**Extracted records:**
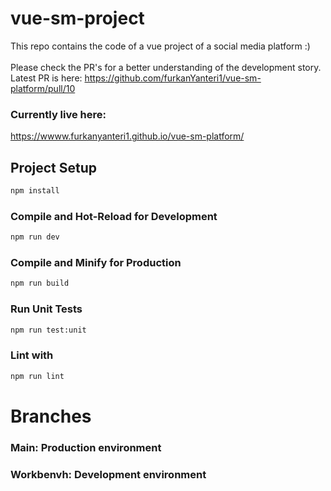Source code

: # vue-sm-project

This repo contains the code of a vue project of a social media platform :)
<br/><br/>
Please check the PR's for a better understanding of the development story.
Latest PR is here: 
https://github.com/furkanYanteri1/vue-sm-platform/pull/10

### Currently live here:
https://wwww.furkanyanteri1.github.io/vue-sm-platform/

## Project Setup

```sh
npm install
```

### Compile and Hot-Reload for Development

```sh
npm run dev
```

### Compile and Minify for Production

```sh
npm run build
```

### Run Unit Tests

```sh
npm run test:unit
```

### Lint with 

```sh
npm run lint
```

# Branches
### Main: Production environment
### Workbenvh: Development environment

**Task directions:**
What this exercise asks for is every line of the data above with the word "environment".

**Result:**
### Main: Production environment
### Workbenvh: Development environment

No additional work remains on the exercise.